To ensure we're using a consistent version of Node everywhere, we can use the fantastic NVM library.

NVM (short for Node Version Manager) lets you seamlessly switch between versions of Node on a project basis. Even if you don't follow any of the other advice in this article, install NVM locally. You'll thank me later!

One of the reasons NVM is great is because you can create a .nvmrc file in the root of your project that specifies what version of Node is required. All you need to do is put one of the recognized NVM versions in the file:

v12.20.1

You can specify a specific point release like I have above, or you can use one of the codenamed versions:

lts/fermium

Now NVM will use the Fermium LTS release of Node, which is major version 14. You can see all available versions by running nvm ls-remote. There are... a lot of them.

Once you have a .nvmrc file you can switch your shell to run that version by calling nvm use.

$ cd aaronfrancis.com/
$ nvm use
# Found '/Users/aaron/Code/aaronfrancis.com/.nvmrc' with version <lts/fermium>
# Now using node v14.15.5 (npm v6.14.11)

Anytime I cd into a new project, the first thing I do is run nvm use. (If a particular version of Node hasn't been installed yet, you can run nvm install && nvm use.)
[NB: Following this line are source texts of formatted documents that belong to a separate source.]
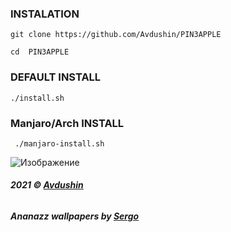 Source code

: ### INSTALATION 

` git clone https://github.com/Avdushin/PIN3APPLE `
 
` cd  PIN3APPLE `
 
### DEFAULT INSTALL 

` ./install.sh `

### Manjaro/Arch INSTALL 

` ./manjaro-install.sh`

![Изображение](https://cdn.discordapp.com/attachments/650681889308278785/903180849736990740/unknown.png)


###### **2021 © [Avdushin](https://github.com/Avdushin)**

###### **Ananazz wallpapers by [Sergo](https://vk.com/s.sm1rn0f)**
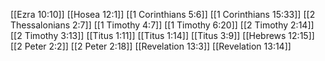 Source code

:[[Ezra 10:10]]
[[Hosea 12:1]]
[[1 Corinthians 5:6]]
[[1 Corinthians 15:33]]
[[2 Thessalonians 2:7]]
[[1 Timothy 4:7]]
[[1 Timothy 6:20]]
[[2 Timothy 2:14]]
[[2 Timothy 3:13]]
[[Titus 1:11]]
[[Titus 1:14]]
[[Titus 3:9]]
[[Hebrews 12:15]]
[[2 Peter 2:2]]
[[2 Peter 2:18]]
[[Revelation 13:3]]
[[Revelation 13:14]]
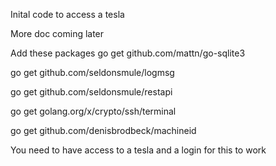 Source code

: Inital code to access a tesla

More doc coming later


Add these packages
go get github.com/mattn/go-sqlite3

go get github.com/seldonsmule/logmsg

go get github.com/seldonsmule/restapi

go get golang.org/x/crypto/ssh/terminal

go get github.com/denisbrodbeck/machineid

You need to have access to a tesla and a login for this to work

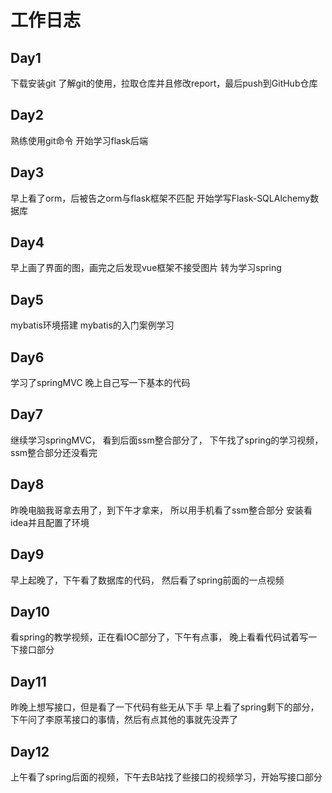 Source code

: # 工作日志
## Day1
下载安装git
了解git的使用，拉取仓库并且修改report，最后push到GitHub仓库
## Day2
熟练使用git命令
开始学习flask后端
## Day3
早上看了orm，后被告之orm与flask框架不匹配
开始学写Flask-SQLAlchemy数据库
## Day4
早上画了界面的图，画完之后发现vue框架不接受图片
转为学习spring
## Day5
mybatis环境搭建
mybatis的入门案例学习
## Day6
学习了springMVC
晚上自己写一下基本的代码
## Day7
继续学习springMVC，
看到后面ssm整合部分了，
下午找了spring的学习视频， 
ssm整合部分还没看完
## Day8
昨晚电脑我哥拿去用了，到下午才拿来，
所以用手机看了ssm整合部分
安装看idea并且配置了环境
## Day9
早上起晚了，下午看了数据库的代码，
然后看了spring前面的一点视频
## Day10
看spring的教学视频，正在看IOC部分了，下午有点事，
晚上看看代码试着写一下接口部分
## Day11
昨晚上想写接口，但是看了一下代码有些无从下手
早上看了spring剩下的部分，
下午问了李原苇接口的事情，然后有点其他的事就先没弄了 
## Day12
上午看了spring后面的视频，下午去B站找了些接口的视频学习，开始写接口部分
Ok, now you've pegged Node to a specific version, which ensures that everyone on the team and all the servers are aligned on the version of Node they're using.

Installing Dependencies with Yarn or NPM

Before you build the assets, you'll need to install all of the required packages. Most of the time you do this by running yarn install or npm install. However, when you're building your assets for production, this isn't always a good idea.

By default yarn install will try to install based on your yarn.lock file, but according to the docs, there are times when yarn install could modify your lockfile:

If yarn.lock is absent, or is not enough to satisfy all the dependencies listed in package.json (for example, if you manually add a dependency to package.json), Yarn looks for the newest versions available that satisfy the constraints in package.json. The results are written to yarn.lock.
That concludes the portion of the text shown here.